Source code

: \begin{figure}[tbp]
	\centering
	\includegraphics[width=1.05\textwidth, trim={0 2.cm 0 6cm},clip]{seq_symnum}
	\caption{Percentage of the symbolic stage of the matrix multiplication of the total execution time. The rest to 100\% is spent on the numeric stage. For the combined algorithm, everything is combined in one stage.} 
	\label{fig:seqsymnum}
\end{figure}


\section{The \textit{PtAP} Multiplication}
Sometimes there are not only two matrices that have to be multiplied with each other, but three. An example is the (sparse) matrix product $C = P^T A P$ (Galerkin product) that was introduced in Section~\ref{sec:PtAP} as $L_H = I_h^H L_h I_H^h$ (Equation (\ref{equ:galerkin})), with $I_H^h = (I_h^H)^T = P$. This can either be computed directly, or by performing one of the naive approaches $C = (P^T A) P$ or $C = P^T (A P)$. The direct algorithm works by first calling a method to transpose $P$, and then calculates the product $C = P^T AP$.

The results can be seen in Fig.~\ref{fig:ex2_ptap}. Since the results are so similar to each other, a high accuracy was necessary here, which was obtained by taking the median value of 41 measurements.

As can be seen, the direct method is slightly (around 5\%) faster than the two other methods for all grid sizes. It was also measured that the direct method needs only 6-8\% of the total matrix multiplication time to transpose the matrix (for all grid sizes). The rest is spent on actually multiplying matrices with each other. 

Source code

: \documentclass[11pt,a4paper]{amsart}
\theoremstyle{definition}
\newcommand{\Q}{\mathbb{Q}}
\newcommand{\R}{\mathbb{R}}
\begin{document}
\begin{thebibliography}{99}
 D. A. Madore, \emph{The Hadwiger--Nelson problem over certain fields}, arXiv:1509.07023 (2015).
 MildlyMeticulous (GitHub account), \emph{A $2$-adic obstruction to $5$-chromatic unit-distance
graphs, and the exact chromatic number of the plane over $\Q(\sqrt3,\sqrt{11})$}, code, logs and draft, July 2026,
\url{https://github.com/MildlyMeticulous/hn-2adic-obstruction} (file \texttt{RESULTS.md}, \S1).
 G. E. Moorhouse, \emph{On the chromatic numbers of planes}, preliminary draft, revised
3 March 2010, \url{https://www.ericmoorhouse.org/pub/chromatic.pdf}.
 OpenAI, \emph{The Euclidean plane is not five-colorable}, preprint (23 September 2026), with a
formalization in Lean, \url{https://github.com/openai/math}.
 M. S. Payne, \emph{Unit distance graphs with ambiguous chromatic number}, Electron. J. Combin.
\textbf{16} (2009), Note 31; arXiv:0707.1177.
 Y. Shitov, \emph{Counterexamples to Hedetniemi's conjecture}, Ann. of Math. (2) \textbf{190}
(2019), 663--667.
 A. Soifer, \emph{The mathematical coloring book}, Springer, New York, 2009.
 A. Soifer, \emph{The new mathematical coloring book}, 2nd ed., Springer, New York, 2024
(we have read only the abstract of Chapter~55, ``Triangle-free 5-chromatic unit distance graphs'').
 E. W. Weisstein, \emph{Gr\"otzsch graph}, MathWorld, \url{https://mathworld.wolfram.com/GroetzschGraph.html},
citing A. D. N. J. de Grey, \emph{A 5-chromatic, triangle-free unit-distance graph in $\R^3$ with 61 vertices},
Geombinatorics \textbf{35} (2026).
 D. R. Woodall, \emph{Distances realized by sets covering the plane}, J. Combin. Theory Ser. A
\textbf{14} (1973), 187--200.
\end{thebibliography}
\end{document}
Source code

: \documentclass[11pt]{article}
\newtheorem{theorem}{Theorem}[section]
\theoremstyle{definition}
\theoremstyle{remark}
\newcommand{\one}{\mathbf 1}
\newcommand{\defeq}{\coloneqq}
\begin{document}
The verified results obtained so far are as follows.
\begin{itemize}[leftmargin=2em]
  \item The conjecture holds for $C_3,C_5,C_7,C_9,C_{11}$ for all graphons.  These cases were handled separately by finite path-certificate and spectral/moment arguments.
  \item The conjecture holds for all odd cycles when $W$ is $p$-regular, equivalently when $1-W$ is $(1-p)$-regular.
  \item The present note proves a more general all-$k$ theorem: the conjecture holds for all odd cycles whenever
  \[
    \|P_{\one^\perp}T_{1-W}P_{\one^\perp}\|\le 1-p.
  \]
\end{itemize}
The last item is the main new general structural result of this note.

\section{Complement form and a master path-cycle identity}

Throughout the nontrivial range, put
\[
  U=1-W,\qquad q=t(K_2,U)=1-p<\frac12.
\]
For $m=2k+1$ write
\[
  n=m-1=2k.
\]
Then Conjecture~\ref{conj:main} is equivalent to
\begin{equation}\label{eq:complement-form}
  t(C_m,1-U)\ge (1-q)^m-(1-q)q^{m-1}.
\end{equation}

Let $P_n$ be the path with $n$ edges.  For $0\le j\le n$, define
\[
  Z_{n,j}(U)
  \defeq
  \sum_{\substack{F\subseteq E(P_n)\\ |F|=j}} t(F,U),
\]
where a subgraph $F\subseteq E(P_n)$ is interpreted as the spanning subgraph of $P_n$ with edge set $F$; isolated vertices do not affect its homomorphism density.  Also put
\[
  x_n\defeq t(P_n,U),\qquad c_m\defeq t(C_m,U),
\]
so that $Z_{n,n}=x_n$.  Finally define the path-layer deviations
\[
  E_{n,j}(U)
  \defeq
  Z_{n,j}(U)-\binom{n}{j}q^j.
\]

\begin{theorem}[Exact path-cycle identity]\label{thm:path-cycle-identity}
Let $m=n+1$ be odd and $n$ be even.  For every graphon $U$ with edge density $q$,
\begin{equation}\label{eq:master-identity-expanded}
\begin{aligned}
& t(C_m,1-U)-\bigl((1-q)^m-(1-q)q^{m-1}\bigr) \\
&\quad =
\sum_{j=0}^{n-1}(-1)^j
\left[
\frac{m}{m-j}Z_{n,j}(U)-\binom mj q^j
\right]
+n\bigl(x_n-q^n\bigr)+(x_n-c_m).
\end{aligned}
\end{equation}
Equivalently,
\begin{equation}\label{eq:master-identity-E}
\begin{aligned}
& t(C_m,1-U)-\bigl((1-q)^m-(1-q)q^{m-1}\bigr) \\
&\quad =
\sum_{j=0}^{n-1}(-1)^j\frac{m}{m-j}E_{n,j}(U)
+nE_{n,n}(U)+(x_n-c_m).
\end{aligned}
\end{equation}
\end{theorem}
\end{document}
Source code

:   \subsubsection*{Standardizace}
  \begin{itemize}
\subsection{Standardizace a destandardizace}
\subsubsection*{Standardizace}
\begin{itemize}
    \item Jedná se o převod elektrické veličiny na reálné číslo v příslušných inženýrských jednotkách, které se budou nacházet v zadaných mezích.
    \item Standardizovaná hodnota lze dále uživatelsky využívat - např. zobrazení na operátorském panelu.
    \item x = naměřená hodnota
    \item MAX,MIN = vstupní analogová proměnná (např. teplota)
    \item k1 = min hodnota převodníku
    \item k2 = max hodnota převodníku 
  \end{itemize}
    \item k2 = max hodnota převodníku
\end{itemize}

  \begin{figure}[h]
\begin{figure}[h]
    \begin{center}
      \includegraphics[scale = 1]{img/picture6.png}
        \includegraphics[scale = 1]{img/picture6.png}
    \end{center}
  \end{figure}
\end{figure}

-.-.-

* Description of the task: Each entry above must be set down again without alteration.

* Solution to the exercise:
Source code

: \begin{figure}[tbp]
	\centering
	\includegraphics[width=1.05\textwidth, trim={0 2.cm 0 6cm},clip]{seq_symnum}
	\caption{Percentage of the symbolic stage of the matrix multiplication of the total execution time. The rest to 100\% is spent on the numeric stage. For the combined algorithm, everything is combined in one stage.} 
	\label{fig:seqsymnum}
\end{figure}


\section{The \textit{PtAP} Multiplication}
Sometimes there are not only two matrices that have to be multiplied with each other, but three. An example is the (sparse) matrix product $C = P^T A P$ (Galerkin product) that was introduced in Section~\ref{sec:PtAP} as $L_H = I_h^H L_h I_H^h$ (Equation (\ref{equ:galerkin})), with $I_H^h = (I_h^H)^T = P$. This can either be computed directly, or by performing one of the naive approaches $C = (P^T A) P$ or $C = P^T (A P)$. The direct algorithm works by first calling a method to transpose $P$, and then calculates the product $C = P^T AP$.

The results can be seen in Fig.~\ref{fig:ex2_ptap}. Since the results are so similar to each other, a high accuracy was necessary here, which was obtained by taking the median value of 41 measurements.

As can be seen, the direct method is slightly (around 5\%) faster than the two other methods for all grid sizes. It was also measured that the direct method needs only 6-8\% of the total matrix multiplication time to transpose the matrix (for all grid sizes). The rest is spent on actually multiplying matrices with each other. 

Source code

: \documentclass[11pt,a4paper]{amsart}
\theoremstyle{definition}
\newcommand{\Q}{\mathbb{Q}}
\newcommand{\R}{\mathbb{R}}
\begin{document}
\begin{thebibliography}{99}
 D. A. Madore, \emph{The Hadwiger--Nelson problem over certain fields}, arXiv:1509.07023 (2015).
 MildlyMeticulous (GitHub account), \emph{A $2$-adic obstruction to $5$-chromatic unit-distance
graphs, and the exact chromatic number of the plane over $\Q(\sqrt3,\sqrt{11})$}, code, logs and draft, July 2026,
\url{https://github.com/MildlyMeticulous/hn-2adic-obstruction} (file \texttt{RESULTS.md}, \S1).
 G. E. Moorhouse, \emph{On the chromatic numbers of planes}, preliminary draft, revised
3 March 2010, \url{https://www.ericmoorhouse.org/pub/chromatic.pdf}.
 OpenAI, \emph{The Euclidean plane is not five-colorable}, preprint (23 September 2026), with a
formalization in Lean, \url{https://github.com/openai/math}.
 M. S. Payne, \emph{Unit distance graphs with ambiguous chromatic number}, Electron. J. Combin.
\textbf{16} (2009), Note 31; arXiv:0707.1177.
 Y. Shitov, \emph{Counterexamples to Hedetniemi's conjecture}, Ann. of Math. (2) \textbf{190}
(2019), 663--667.
 A. Soifer, \emph{The mathematical coloring book}, Springer, New York, 2009.
 A. Soifer, \emph{The new mathematical coloring book}, 2nd ed., Springer, New York, 2024
(we have read only the abstract of Chapter~55, ``Triangle-free 5-chromatic unit distance graphs'').
 E. W. Weisstein, \emph{Gr\"otzsch graph}, MathWorld, \url{https://mathworld.wolfram.com/GroetzschGraph.html},
citing A. D. N. J. de Grey, \emph{A 5-chromatic, triangle-free unit-distance graph in $\R^3$ with 61 vertices},
Geombinatorics \textbf{35} (2026).
 D. R. Woodall, \emph{Distances realized by sets covering the plane}, J. Combin. Theory Ser. A
\textbf{14} (1973), 187--200.
\end{thebibliography}
\end{document}
Source code

: \documentclass[11pt]{article}
\newtheorem{theorem}{Theorem}[section]
\theoremstyle{definition}
\theoremstyle{remark}
\newcommand{\one}{\mathbf 1}
\newcommand{\defeq}{\coloneqq}
\begin{document}
The verified results obtained so far are as follows.
\begin{itemize}[leftmargin=2em]
  \item The conjecture holds for $C_3,C_5,C_7,C_9,C_{11}$ for all graphons.  These cases were handled separately by finite path-certificate and spectral/moment arguments.
  \item The conjecture holds for all odd cycles when $W$ is $p$-regular, equivalently when $1-W$ is $(1-p)$-regular.
  \item The present note proves a more general all-$k$ theorem: the conjecture holds for all odd cycles whenever
  \[
    \|P_{\one^\perp}T_{1-W}P_{\one^\perp}\|\le 1-p.
  \]
\end{itemize}
The last item is the main new general structural result of this note.

\section{Complement form and a master path-cycle identity}

Throughout the nontrivial range, put
\[
  U=1-W,\qquad q=t(K_2,U)=1-p<\frac12.
\]
For $m=2k+1$ write
\[
  n=m-1=2k.
\]
Then Conjecture~\ref{conj:main} is equivalent to
\begin{equation}\label{eq:complement-form}
  t(C_m,1-U)\ge (1-q)^m-(1-q)q^{m-1}.
\end{equation}

Let $P_n$ be the path with $n$ edges.  For $0\le j\le n$, define
\[
  Z_{n,j}(U)
  \defeq
  \sum_{\substack{F\subseteq E(P_n)\\ |F|=j}} t(F,U),
\]
where a subgraph $F\subseteq E(P_n)$ is interpreted as the spanning subgraph of $P_n$ with edge set $F$; isolated vertices do not affect its homomorphism density.  Also put
\[
  x_n\defeq t(P_n,U),\qquad c_m\defeq t(C_m,U),
\]
so that $Z_{n,n}=x_n$.  Finally define the path-layer deviations
\[
  E_{n,j}(U)
  \defeq
  Z_{n,j}(U)-\binom{n}{j}q^j.
\]

\begin{theorem}[Exact path-cycle identity]\label{thm:path-cycle-identity}
Let $m=n+1$ be odd and $n$ be even.  For every graphon $U$ with edge density $q$,
\begin{equation}\label{eq:master-identity-expanded}
\begin{aligned}
& t(C_m,1-U)-\bigl((1-q)^m-(1-q)q^{m-1}\bigr) \\
&\quad =
\sum_{j=0}^{n-1}(-1)^j
\left[
\frac{m}{m-j}Z_{n,j}(U)-\binom mj q^j
\right]
+n\bigl(x_n-q^n\bigr)+(x_n-c_m).
\end{aligned}
\end{equation}
Equivalently,
\begin{equation}\label{eq:master-identity-E}
\begin{aligned}
& t(C_m,1-U)-\bigl((1-q)^m-(1-q)q^{m-1}\bigr) \\
&\quad =
\sum_{j=0}^{n-1}(-1)^j\frac{m}{m-j}E_{n,j}(U)
+nE_{n,n}(U)+(x_n-c_m).
\end{aligned}
\end{equation}
\end{theorem}
\end{document}
Source code

:   \subsubsection*{Standardizace}
  \begin{itemize}
\subsection{Standardizace a destandardizace}
\subsubsection*{Standardizace}
\begin{itemize}
    \item Jedná se o převod elektrické veličiny na reálné číslo v příslušných inženýrských jednotkách, které se budou nacházet v zadaných mezích.
    \item Standardizovaná hodnota lze dále uživatelsky využívat - např. zobrazení na operátorském panelu.
    \item x = naměřená hodnota
    \item MAX,MIN = vstupní analogová proměnná (např. teplota)
    \item k1 = min hodnota převodníku
    \item k2 = max hodnota převodníku 
  \end{itemize}
    \item k2 = max hodnota převodníku
\end{itemize}

  \begin{figure}[h]
\begin{figure}[h]
    \begin{center}
      \includegraphics[scale = 1]{img/picture6.png}
        \includegraphics[scale = 1]{img/picture6.png}
    \end{center}
  \end{figure}
\end{figure}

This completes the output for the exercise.